(Record set begins)

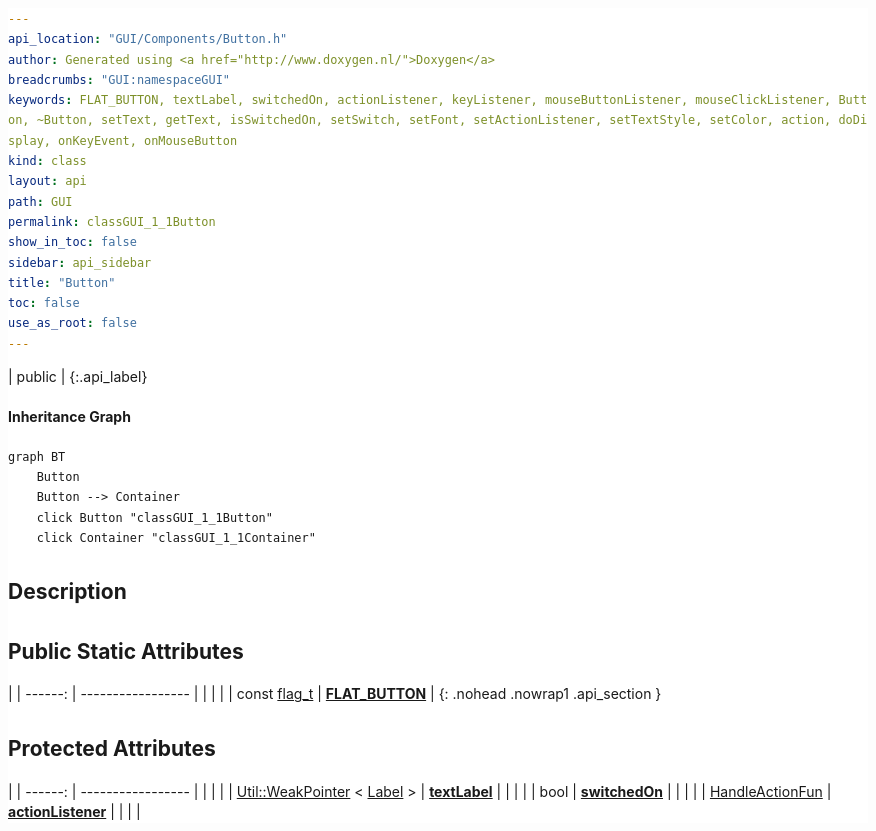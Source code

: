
 ```yaml
---
api_location: "GUI/Components/Button.h"
author: Generated using <a href="http://www.doxygen.nl/">Doxygen</a>
breadcrumbs: "GUI:namespaceGUI"
keywords: FLAT_BUTTON, textLabel, switchedOn, actionListener, keyListener, mouseButtonListener, mouseClickListener, Button, ~Button, setText, getText, isSwitchedOn, setSwitch, setFont, setActionListener, setTextStyle, setColor, action, doDisplay, onKeyEvent, onMouseButton
kind: class
layout: api
path: GUI
permalink: classGUI_1_1Button
show_in_toc: false
sidebar: api_sidebar
title: "Button"
toc: false
use_as_root: false
---
```


| public |
{:.api_label}

#### Inheritance Graph

```mermaid
graph BT
	Button
	Button --> Container
	click Button "classGUI_1_1Button"
	click Container "classGUI_1_1Container"
```

## Description





## Public Static Attributes

|
| ------: | ----------------- |
|  | |
| const [flag_t](classGUI_1_1Component#classGUI_1_1Component_1aa86a1fd78119640545900da0f8f620bd) | **[FLAT_BUTTON](#classGUI_1_1Button_1a06e47d5f59afd9d81cde3567692be449)**  |
{: .nohead .nowrap1 .api_section }


## Protected Attributes

|
| ------: | ----------------- |
|  | |
| [Util::WeakPointer](classUtil_1_1WeakPointer) < [Label](classGUI_1_1Label) > | **[textLabel](#classGUI_1_1Button_1a94bfb339075476563713b3dd676a9958)**  |
|  | |
| bool | **[switchedOn](#classGUI_1_1Button_1a659f021bbc98f3f51c9ded014412686d)**  |
|  | |
| [HandleActionFun](namespaceGUI#namespaceGUI_1a4400567e3def6e5d7242a49106af184e) | **[actionListener](#classGUI_1_1Button_1a90d5fc0a62f72b5d391ce201eeae76ca)**  |
|  | |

(Record set ends)

What is expected: Make a list of all lines in the data that contain "Attributes".

Result of the exercise:
## Public Static Attributes
## Protected Attributes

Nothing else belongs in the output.